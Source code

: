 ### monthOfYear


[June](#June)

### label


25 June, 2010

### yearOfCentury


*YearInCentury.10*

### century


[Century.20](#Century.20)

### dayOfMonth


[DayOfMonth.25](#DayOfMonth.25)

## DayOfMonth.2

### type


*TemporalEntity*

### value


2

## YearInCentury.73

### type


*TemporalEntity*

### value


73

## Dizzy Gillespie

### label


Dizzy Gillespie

[Description of the task] Exact copy required. Repeat the material above in full.

[Written answer]
Source code

: ### monthOfYear


[June](#June)

### label


25 June, 2010

### yearOfCentury


*YearInCentury.10*

### century


[Century.20](#Century.20)

### dayOfMonth


[DayOfMonth.25](#DayOfMonth.25)

## DayOfMonth.2

### type


*TemporalEntity*

### value


2

## YearInCentury.73

### type


*TemporalEntity*

### value


73

## Dizzy Gillespie

### label


Dizzy Gillespie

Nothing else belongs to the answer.